Mr Wozniak and 17 people who fell victim to the scams are part of the suit against both YouTube and Google, as well as 20 unidentified individuals (known as they often are in legal cases as “does” as in the plural of a Jane or John Doe).
Twitter recently faced an embarrassing hack where verified public officials and figures with huge followings including Barack Obama, Jeff Bezos and Elon Musk, had their accounts hijacked and used to promote a bitcoin scam.
“We’re embarrassed, we’re disappointed and more than anything we’re sorry,” the social media platform said in an apology issued shortly afterwards.
“In stark contrast, for months now, YouTube has been unapologetically hosting, promoting and directly profiting from similar scams,” the lawsuit alleges.
“YouTube has featured a steady stream of scam videos and promotions that falsely use images and videos of Steve Wozniak and other famous tech entrepreneurs, and that have defrauded YouTube users out of millions of dollars.”
The scam uses images of Mr Wozniak to promote “Bitcoin giveaways”, telling users that if they send an amount of Bitcoin, he’ll double it and send it back.
Bitcoin and other cryptocurrency transactions are irreversible and largely untraceable.
“With full knowledge of this scam, YouTube resisted taking the scam videos down, allowed them to multiply, and contributed to the scam by making them appear legitimate,” the lawsuit alleges.

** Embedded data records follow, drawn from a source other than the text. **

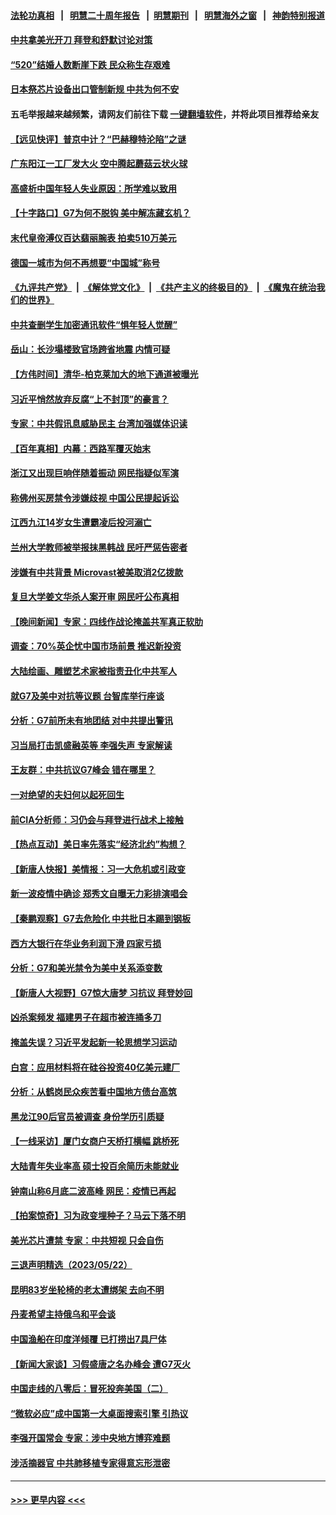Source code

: #### [法轮功真相](https://github.com/gfw-breaker/truth/blob/master/README.md?t=0) &nbsp;&nbsp;|&nbsp;&nbsp; [明慧二十周年报告](https://github.com/gfw-breaker/mh-reports/blob/master/README.md?t=0) &nbsp;&nbsp;|&nbsp;&nbsp;[明慧期刊](https://github.com/gfw-breaker/mh-qikan) &nbsp;&nbsp;|&nbsp;&nbsp; [明慧海外之窗](https://github.com/gfw-breaker/mh-news/blob/master/README.md?t=0) &nbsp;&nbsp;|&nbsp;&nbsp; [神韵特别报道](https://github.com/gfw-breaker/mh-news/blob/master/shenyun.md?t=0)
#### [中共拿美光开刀 拜登和舒默讨论对策](../pages/nsc413/n14002635.md?t=05240343) 
#### [“520”结婚人数断崖下跌 民众称生存艰难](../pages/nsc413/n14002424.md?t=05240343) 
#### [日本祭芯片设备出口管制新规 中共为何不安](../pages/nsc413/n14002608.md?t=05240343) 
#### 五毛举报越来越频繁，请网友们前往下载 [一键翻墙软件](https://github.com/gfw-breaker/ssr-accounts)，并将此项目推荐给亲友
#### [【远见快评】普京中计？“巴赫穆特沦陷”之谜](../pages/nsc413/n14002567.md?t=05240343) 
#### [广东阳江一工厂发大火 空中腾起蘑菇云状火球](../pages/nsc413/n14002102.md?t=05240343) 
#### [高盛析中国年轻人失业原因：所学难以致用](../pages/nsc413/n14002617.md?t=05240343) 
#### [【十字路口】G7为何不脱钩 美中解冻藏玄机？](../pages/nsc413/n14002513.md?t=05240343) 
#### [末代皇帝溥仪百达翡丽腕表 拍卖510万美元](../pages/nsc413/n14002609.md?t=05240343) 
#### [德国一城市为何不再想要“中国城”称号](../pages/nsc413/n14002451.md?t=05240343) 
#### [《九评共产党》](https://github.com/begood0513/9ping.md/blob/master/README.md) &nbsp;|&nbsp; [《解体党文化》](../../../../jtdwh.md/blob/master/README.md)  &nbsp;|&nbsp; [《共产主义的终极目的》](../../../../gczydzjmd.md/blob/master/README.md) &nbsp;|&nbsp; [《魔鬼在统治我们的世界》](../../../../mgztzwmdsj.md/blob/master/README.md) 
#### [中共查删学生加密通讯软件“惧年轻人觉醒”](../pages/nsc413/n14001866.md?t=05240343) 
#### [岳山：长沙塌楼致官场跨省地震 内情可疑](../pages/nsc413/n14002193.md?t=05240343) 
#### [【方伟时间】清华-柏克莱加大的地下通道被曝光](../pages/nsc413/n14002553.md?t=05240343) 
#### [习近平悄然放弃反腐“上不封顶”的豪言？](../pages/nsc413/n14002374.md?t=05240343) 
#### [专家：中共假讯息威胁民主 台湾加强媒体识读](../pages/nsc413/n14002463.md?t=05240343) 
#### [【百年真相】内幕：西路军覆灭始末](../pages/nsc413/n14000507.md?t=05240343) 
#### [浙江又出现巨响伴随着振动 网民指疑似军演](../pages/nsc413/n14002452.md?t=05240343) 
#### [称佛州买房禁令涉嫌歧视 中国公民提起诉讼](../pages/nsc413/n14002447.md?t=05240343) 
#### [江西九江14岁女生遭霸凌后投河溺亡](../pages/nsc413/n14002439.md?t=05240343) 
#### [兰州大学教师被举报抹黑韩战 民吁严惩告密者](../pages/nsc413/n14002420.md?t=05240343) 
#### [涉嫌有中共背景 Microvast被美取消2亿拨款](../pages/nsc413/n14002425.md?t=05240343) 
#### [复旦大学姜文华杀人案开审 网民吁公布真相](../pages/nsc413/n14002373.md?t=05240343) 
#### [【晚间新闻】专家：四线作战论掩盖共军真正软肋](../pages/nsc413/n14002400.md?t=05240343) 
#### [调查：70%英企忧中国市场前景 推迟新投资](../pages/nsc413/n14002348.md?t=05240343) 
#### [大陆绘画、雕塑艺术家被指责丑化中共军人](../pages/nsc413/n14002309.md?t=05240343) 
#### [就G7及美中对抗等议题 台智库举行座谈](../pages/nsc413/n14001972.md?t=05240343) 
#### [分析：G7前所未有地团结 对中共提出警讯](../pages/nsc413/n14001964.md?t=05240343) 
#### [习当局打击凯盛融英等 李强失声 专家解读](../pages/nsc413/n14002154.md?t=05240343) 
#### [王友群：中共抗议G7峰会 错在哪里？](../pages/nsc413/n14002058.md?t=05240343) 
#### [一对绝望的夫妇何以起死回生](../pages/nsc413/n14001961.md?t=05240343) 
#### [前CIA分析师：习仍会与拜登进行战术上接触](../pages/nsc413/n14002182.md?t=05240343) 
#### [【热点互动】美日率先落实“经济北约”构想？](../pages/nsc413/n14002136.md?t=05240343) 
#### [【新唐人快报】美情报：习一大危机或引政变](../pages/nsc413/n14002138.md?t=05240343) 
#### [新一波疫情中确诊 郑秀文自曝无力彩排演唱会](../pages/nsc413/n14002115.md?t=05240343) 
#### [【秦鹏观察】G7去危险化 中共批日本踢到钢板](../pages/nsc413/n14002100.md?t=05240343) 
#### [西方大银行在华业务利润下滑 四家亏损](../pages/nsc413/n14002104.md?t=05240343) 
#### [分析：G7和美光禁令为美中关系添变数](../pages/nsc413/n14001994.md?t=05240343) 
#### [【新唐人大视野】G7惊大唐梦 习抗议 拜登妙回](../pages/nsc413/n14002021.md?t=05240343) 
#### [凶杀案频发 福建男子在超市被连捅多刀](../pages/nsc413/n14002076.md?t=05240343) 
#### [掩盖失误？习近平发起新一轮思想学习运动](../pages/nsc413/n14002081.md?t=05240343) 
#### [白宫：应用材料将在硅谷投资40亿美元建厂](../pages/nsc413/n14001966.md?t=05240343) 
#### [分析：从鹤岗民众疾苦看中国地方债台高筑](../pages/nsc413/n14002054.md?t=05240343) 
#### [黑龙江90后官员被调查 身份学历引质疑](../pages/nsc413/n14002036.md?t=05240343) 
#### [【一线采访】厦门女商户天桥打横幅 跳桥死](../pages/nsc413/n14002033.md?t=05240343) 
#### [大陆青年失业率高 硕士投百余简历未能就业](../pages/nsc413/n14002016.md?t=05240343) 
#### [钟南山称6月底二波高峰 网民：疫情已再起](../pages/nsc413/n14001802.md?t=05240343) 
#### [【拍案惊奇】习为政变埋种子？马云下落不明](../pages/nsc413/n14001962.md?t=05240343) 
#### [美光芯片遭禁 专家：中共短视 只会自伤](../pages/nsc413/n14002017.md?t=05240343) 
#### [三退声明精选（2023/05/22）](../pages/nsc413/n14002009.md?t=05240343) 
#### [昆明83岁坐轮椅的老太遭绑架 去向不明](../pages/nsc413/n14000874.md?t=05240343) 
#### [丹麦希望主持俄乌和平会谈](../pages/nsc413/n14001991.md?t=05240343) 
#### [中国渔船在印度洋倾覆 已打捞出7具尸体](../pages/nsc413/n14001860.md?t=05240343) 
#### [【新闻大家谈】习假盛唐之名办峰会 遭G7灭火](../pages/nsc413/n14001918.md?t=05240343) 
#### [中国走线的八零后：冒死投奔美国（二）](../pages/nsc413/n14000863.md?t=05240343) 
#### [“微软必应”成中国第一大桌面搜索引擎 引热议](../pages/nsc413/n14001804.md?t=05240343) 
#### [李强开国常会 专家：涉中央地方博弈难题](../pages/nsc413/n14001656.md?t=05240343) 
#### [涉活摘器官 中共肺移植专家得意忘形泄密](../pages/nsc413/n14001686.md?t=05240343) 

----
#### [ >>> 更早内容 <<< ](../indexes/nsc413-earlier.md)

The lawsuit claims that as well as Mr Wozniak, Microsoft co-founder Bill Gates, Tesla co-founder Elon Musk, Dell founder Michael Dell, Rich Dad Poor Dad author Robert Kiyosaki, and CEO of cryptocurrency exchange Ripple, Brad Garlinghouse, were all exploited in the videos.
One involving Elon Musk cost YouTube viewers who fell for it more than $US2 million ($A2.81 million).
The lawsuit claims Mr Wozniak has repeatedly tried to get YouTube to do something about the scams, but the platform has been unresponsive.
The plaintiffs also argue YouTube is not exempt from Section 230 because the company’s “ongoing, knowing, and active participation” in the promotion of the videos falls “well outside of the immunity from liability that Section 230 provides”.
They claim YouTube “have improperly refused to act, to warn their users, or to otherwise play a constructive role in stopping this criminal enterprise, and have instead perpetuated and profited from it.
Mr Wozniak and the other plaintiffs are seeking the removal of the scam videos, a court order that YouTube stops “ignoring and delaying” its response to take-down notices and from verifying accounts spreading the scam videos.
It also calls for YouTube to stop recommending the videos to its users, falsely displaying that the videos are live streams with higher viewerships than they actually do, and selling ads or otherwise profiting on the videos.
They also want YouTube to warn users about the scam and use the tools it already has to prevent more of the videos going up.
They also want the money returned to the victims and for Google and YouTube to pay for their costs, and have demanded a trial by jury.